David cites Charles Landry’s book, What A Way To Run A Railroad, (Comedia, 1985) as a great analysis of the reasons co-operative working often failed. The gist of this book was that a lot of people were creating their own organisational ‘cramps’ and restrictions that were counter-productive.
“In the UK, there’s always been opposition to co-operative ways of working. But if you look at other countries, such as Sweden, you’ll see a deeply democratic culture that looks more favourably on this sort of thing. Volvo, for example, did a lot of experimenting with semi-autonomous work groups.
“The main problem with genuinely co-operative organisations is that they’re simply not scaleable. Perhaps if [the co-ops of the 1970s] had had wikis and microblogs, and a more cellular structure, they would have been more viable. Now, technology is actually catching up with ideas that have been around for a generation.”
In the wake of the co-operative movement of the 1970s, and no doubt as a reaction to the popularity of charismatic but ego-driven leaders of the 1980s, thinkers such as Peter Senge and Arie de Geus started to develop ideas around distributed leadership – leadership as a process, not trait; something to which everyone in an organisation could contribute.
Meanwhile, (so David tells me), collaborative software was developing. There was something called computer supported co-operative work (CSCW), developed by software engineers in conjunction with psychologists and ethnologists.
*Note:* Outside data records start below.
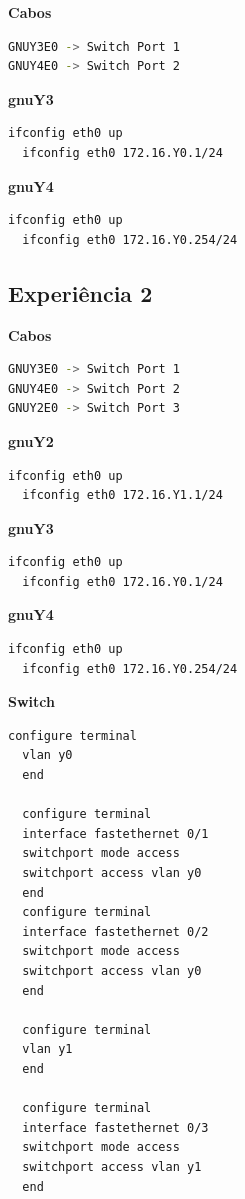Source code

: \documentclass[article, a4paper, 11pt, oneside]{memoir}
\begin{document}
\textbf{Cabos}
\begin{lstlisting}[language=bash]
GNUY3E0 -> Switch Port 1
GNUY4E0 -> Switch Port 2
\end{lstlisting}

\textbf{gnuY3}
\begin{lstlisting}[language=bash]
  ifconfig eth0 up
  ifconfig eth0 172.16.Y0.1/24
\end{lstlisting}

\textbf{gnuY4}
\begin{lstlisting}[language=bash]
  ifconfig eth0 up
  ifconfig eth0 172.16.Y0.254/24
\end{lstlisting}

\subsection{Experiência 2} \label{exp2-conf}

\textbf{Cabos}
\begin{lstlisting}[language=bash]
GNUY3E0 -> Switch Port 1
GNUY4E0 -> Switch Port 2
GNUY2E0 -> Switch Port 3
\end{lstlisting}

\textbf{gnuY2}
\begin{lstlisting}[language=bash]
  ifconfig eth0 up
  ifconfig eth0 172.16.Y1.1/24
\end{lstlisting}

\textbf{gnuY3}
\begin{lstlisting}[language=bash]
  ifconfig eth0 up
  ifconfig eth0 172.16.Y0.1/24
\end{lstlisting}

\textbf{gnuY4}
\begin{lstlisting}[language=bash]
  ifconfig eth0 up
  ifconfig eth0 172.16.Y0.254/24
\end{lstlisting}

\textbf{Switch}
\begin{lstlisting}[language=bash]
  configure terminal
  vlan y0
  end

  configure terminal
  interface fastethernet 0/1
  switchport mode access
  switchport access vlan y0
  end
  configure terminal
  interface fastethernet 0/2
  switchport mode access
  switchport access vlan y0
  end

  configure terminal
  vlan y1 
  end 

  configure terminal
  interface fastethernet 0/3
  switchport mode access
  switchport access vlan y1
  end
\end{lstlisting}
\end{document}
CSCW – also known as groupware – was a sort of early social media. By the early 1990s, programmes such as Lotus Notes were marking the beginning of people meaningfully working together online.
David mentions a paper published in 1989 called “Why groupware applications fail” by Microsoft researcher Jonathan Grudin, where Grudin looked at the personal versus the social benefits of CSCW.
As David recalls, one example addresses the disastrous uptake of early online calendars:
“Bosses would have access to invidual employees’ calendars, and get their secretaries to schedule in meetings. The only way people could get out of those meetings was by saying they had something else on that they’d not put in the calendar. Employees realised that by keeping their calendars up-to-date, they’d actually loose more than they’d gain, so it wasn’t worth it.”
The technology we have today may or may not have altruistic values, but it is far more user-centric: to re-invent a phrase, we could call this the developers dilemma: do you meet the selfish needs of your individual user, or aim to serve the greater good? The trick is to compromise neither.
As David puts it, “if you can make the social benefit a by-product of the selfish interest, then it’s much more sustainable. That’s the beauty of something like book-marking on del.icio.us”
And, remembering the failings of the 1970s co-operative movement, maybe a bit of selfishness is a necessary thing.